(Dataset records)
====================
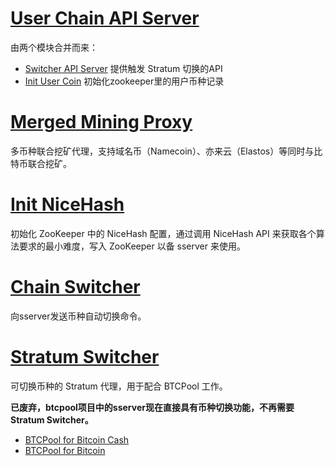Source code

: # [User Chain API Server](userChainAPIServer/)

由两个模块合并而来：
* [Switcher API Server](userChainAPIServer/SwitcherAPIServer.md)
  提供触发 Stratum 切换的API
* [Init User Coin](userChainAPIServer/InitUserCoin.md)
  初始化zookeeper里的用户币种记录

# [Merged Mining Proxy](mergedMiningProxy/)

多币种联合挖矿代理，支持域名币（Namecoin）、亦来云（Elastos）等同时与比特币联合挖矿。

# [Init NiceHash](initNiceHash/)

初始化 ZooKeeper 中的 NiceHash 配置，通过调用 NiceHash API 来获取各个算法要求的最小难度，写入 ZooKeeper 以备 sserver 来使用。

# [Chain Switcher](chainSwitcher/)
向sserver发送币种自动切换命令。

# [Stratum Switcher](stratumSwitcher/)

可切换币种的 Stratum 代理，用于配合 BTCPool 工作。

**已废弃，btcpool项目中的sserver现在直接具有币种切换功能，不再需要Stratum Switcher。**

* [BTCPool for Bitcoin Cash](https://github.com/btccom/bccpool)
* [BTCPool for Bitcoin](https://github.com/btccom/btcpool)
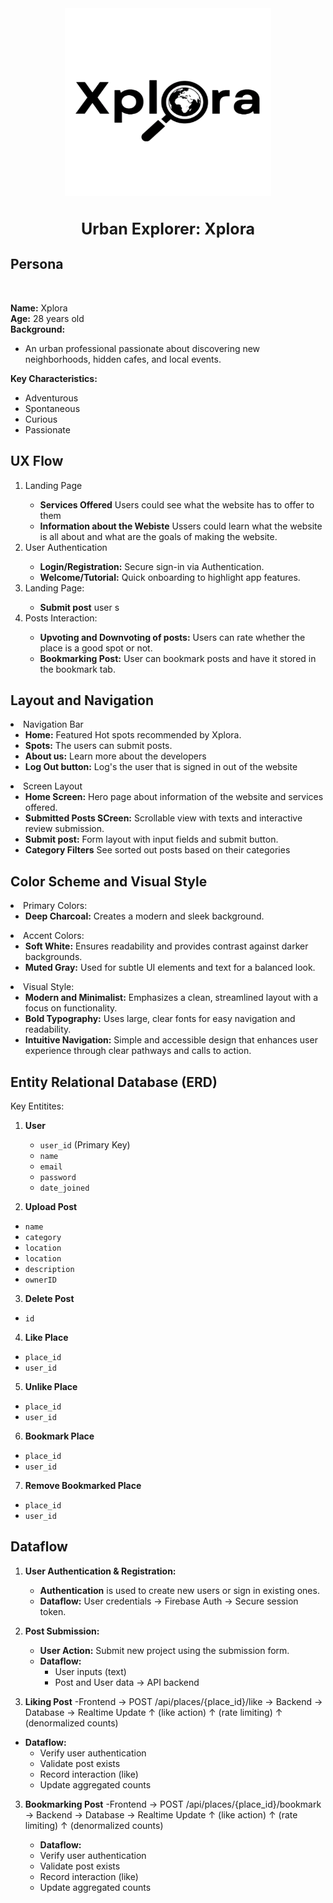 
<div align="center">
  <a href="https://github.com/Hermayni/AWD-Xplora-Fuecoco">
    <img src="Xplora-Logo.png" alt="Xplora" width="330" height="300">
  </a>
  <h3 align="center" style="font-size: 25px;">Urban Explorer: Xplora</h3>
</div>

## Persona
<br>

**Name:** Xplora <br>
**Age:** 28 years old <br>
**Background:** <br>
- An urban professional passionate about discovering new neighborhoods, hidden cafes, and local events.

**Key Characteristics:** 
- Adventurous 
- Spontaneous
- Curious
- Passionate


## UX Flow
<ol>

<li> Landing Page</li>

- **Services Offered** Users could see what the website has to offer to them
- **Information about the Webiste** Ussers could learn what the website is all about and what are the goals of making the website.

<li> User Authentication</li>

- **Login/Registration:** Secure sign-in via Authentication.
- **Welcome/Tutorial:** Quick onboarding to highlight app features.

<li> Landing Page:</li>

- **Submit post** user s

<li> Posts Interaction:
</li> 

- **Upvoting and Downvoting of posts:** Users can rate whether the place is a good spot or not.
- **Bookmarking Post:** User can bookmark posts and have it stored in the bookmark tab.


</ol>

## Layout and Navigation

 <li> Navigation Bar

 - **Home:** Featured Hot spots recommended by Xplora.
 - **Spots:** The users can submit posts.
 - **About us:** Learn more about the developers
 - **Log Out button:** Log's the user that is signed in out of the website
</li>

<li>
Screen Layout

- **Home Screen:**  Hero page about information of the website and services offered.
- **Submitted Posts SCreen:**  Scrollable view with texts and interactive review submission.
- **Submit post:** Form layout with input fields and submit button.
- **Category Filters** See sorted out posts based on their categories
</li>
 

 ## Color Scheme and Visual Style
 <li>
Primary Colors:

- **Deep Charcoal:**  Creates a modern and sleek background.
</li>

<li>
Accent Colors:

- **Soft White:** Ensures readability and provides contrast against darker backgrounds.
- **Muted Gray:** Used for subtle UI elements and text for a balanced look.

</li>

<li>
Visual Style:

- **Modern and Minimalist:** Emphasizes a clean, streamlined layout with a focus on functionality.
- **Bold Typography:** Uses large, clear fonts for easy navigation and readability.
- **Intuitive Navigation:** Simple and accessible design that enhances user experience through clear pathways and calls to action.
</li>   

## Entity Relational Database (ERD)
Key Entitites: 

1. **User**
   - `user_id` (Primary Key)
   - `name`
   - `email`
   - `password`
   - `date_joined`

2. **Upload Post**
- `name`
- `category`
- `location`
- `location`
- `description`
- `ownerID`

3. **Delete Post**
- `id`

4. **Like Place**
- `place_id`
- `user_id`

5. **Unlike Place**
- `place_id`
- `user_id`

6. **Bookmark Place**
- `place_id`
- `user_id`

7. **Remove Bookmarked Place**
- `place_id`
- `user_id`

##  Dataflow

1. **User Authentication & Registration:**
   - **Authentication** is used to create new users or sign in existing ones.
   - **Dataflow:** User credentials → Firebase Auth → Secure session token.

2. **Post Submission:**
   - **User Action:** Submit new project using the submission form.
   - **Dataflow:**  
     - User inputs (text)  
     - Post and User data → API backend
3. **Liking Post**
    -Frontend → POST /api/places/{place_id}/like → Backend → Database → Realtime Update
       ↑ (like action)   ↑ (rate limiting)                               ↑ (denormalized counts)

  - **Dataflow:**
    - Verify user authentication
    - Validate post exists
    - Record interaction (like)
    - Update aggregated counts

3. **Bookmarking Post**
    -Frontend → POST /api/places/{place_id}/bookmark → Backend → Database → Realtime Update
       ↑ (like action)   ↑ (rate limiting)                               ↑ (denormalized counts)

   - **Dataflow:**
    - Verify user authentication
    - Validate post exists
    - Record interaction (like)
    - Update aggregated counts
====================
**Directions for this task:** Quote the data above in full, leaving out the pictures it holds.

**Answer space:**
Source code

: # [User Chain API Server](userChainAPIServer/)

由两个模块合并而来：
* [Switcher API Server](userChainAPIServer/SwitcherAPIServer.md)
  提供触发 Stratum 切换的API
* [Init User Coin](userChainAPIServer/InitUserCoin.md)
  初始化zookeeper里的用户币种记录

# [Merged Mining Proxy](mergedMiningProxy/)

多币种联合挖矿代理，支持域名币（Namecoin）、亦来云（Elastos）等同时与比特币联合挖矿。

# [Init NiceHash](initNiceHash/)

初始化 ZooKeeper 中的 NiceHash 配置，通过调用 NiceHash API 来获取各个算法要求的最小难度，写入 ZooKeeper 以备 sserver 来使用。

# [Chain Switcher](chainSwitcher/)
向sserver发送币种自动切换命令。

# [Stratum Switcher](stratumSwitcher/)

可切换币种的 Stratum 代理，用于配合 BTCPool 工作。

**已废弃，btcpool项目中的sserver现在直接具有币种切换功能，不再需要Stratum Switcher。**

* [BTCPool for Bitcoin Cash](https://github.com/btccom/bccpool)
* [BTCPool for Bitcoin](https://github.com/btccom/btcpool)
<div align="center">
  <a href="https://github.com/Hermayni/AWD-Xplora-Fuecoco">
    <img src="Xplora-Logo.png" alt="Xplora" width="330" height="300">
  </a>
  <h3 align="center" style="font-size: 25px;">Urban Explorer: Xplora</h3>
</div>

## Persona
<br>

**Name:** Xplora <br>
**Age:** 28 years old <br>
**Background:** <br>
- An urban professional passionate about discovering new neighborhoods, hidden cafes, and local events.

**Key Characteristics:** 
- Adventurous 
- Spontaneous
- Curious
- Passionate


## UX Flow
<ol>

<li> Landing Page</li>

- **Services Offered** Users could see what the website has to offer to them
- **Information about the Webiste** Ussers could learn what the website is all about and what are the goals of making the website.

<li> User Authentication</li>

- **Login/Registration:** Secure sign-in via Authentication.
- **Welcome/Tutorial:** Quick onboarding to highlight app features.

<li> Landing Page:</li>

- **Submit post** user s

<li> Posts Interaction:
</li> 

- **Upvoting and Downvoting of posts:** Users can rate whether the place is a good spot or not.
- **Bookmarking Post:** User can bookmark posts and have it stored in the bookmark tab.


</ol>

## Layout and Navigation

 <li> Navigation Bar

 - **Home:** Featured Hot spots recommended by Xplora.
 - **Spots:** The users can submit posts.
 - **About us:** Learn more about the developers
 - **Log Out button:** Log's the user that is signed in out of the website
</li>

<li>
Screen Layout

- **Home Screen:**  Hero page about information of the website and services offered.
- **Submitted Posts SCreen:**  Scrollable view with texts and interactive review submission.
- **Submit post:** Form layout with input fields and submit button.
- **Category Filters** See sorted out posts based on their categories
</li>
 

 ## Color Scheme and Visual Style
 <li>
Primary Colors:

- **Deep Charcoal:**  Creates a modern and sleek background.
</li>

<li>
Accent Colors:

- **Soft White:** Ensures readability and provides contrast against darker backgrounds.
- **Muted Gray:** Used for subtle UI elements and text for a balanced look.

</li>

<li>
Visual Style:

- **Modern and Minimalist:** Emphasizes a clean, streamlined layout with a focus on functionality.
- **Bold Typography:** Uses large, clear fonts for easy navigation and readability.
- **Intuitive Navigation:** Simple and accessible design that enhances user experience through clear pathways and calls to action.
</li>   

## Entity Relational Database (ERD)
Key Entitites: 

1. **User**
   - `user_id` (Primary Key)
   - `name`
   - `email`
   - `password`
   - `date_joined`

2. **Upload Post**
- `name`
- `category`
- `location`
- `location`
- `description`
- `ownerID`

3. **Delete Post**
- `id`

4. **Like Place**
- `place_id`
- `user_id`

5. **Unlike Place**
- `place_id`
- `user_id`

6. **Bookmark Place**
- `place_id`
- `user_id`

7. **Remove Bookmarked Place**
- `place_id`
- `user_id`

##  Dataflow

1. **User Authentication & Registration:**
   - **Authentication** is used to create new users or sign in existing ones.
   - **Dataflow:** User credentials → Firebase Auth → Secure session token.

2. **Post Submission:**
   - **User Action:** Submit new project using the submission form.
   - **Dataflow:**  
     - User inputs (text)  
     - Post and User data → API backend
3. **Liking Post**
    -Frontend → POST /api/places/{place_id}/like → Backend → Database → Realtime Update
       ↑ (like action)   ↑ (rate limiting)                               ↑ (denormalized counts)

  - **Dataflow:**
    - Verify user authentication
    - Validate post exists
    - Record interaction (like)
    - Update aggregated counts

3. **Bookmarking Post**
    -Frontend → POST /api/places/{place_id}/bookmark → Backend → Database → Realtime Update
       ↑ (like action)   ↑ (rate limiting)                               ↑ (denormalized counts)

   - **Dataflow:**
    - Verify user authentication
    - Validate post exists
    - Record interaction (like)
    - Update aggregated counts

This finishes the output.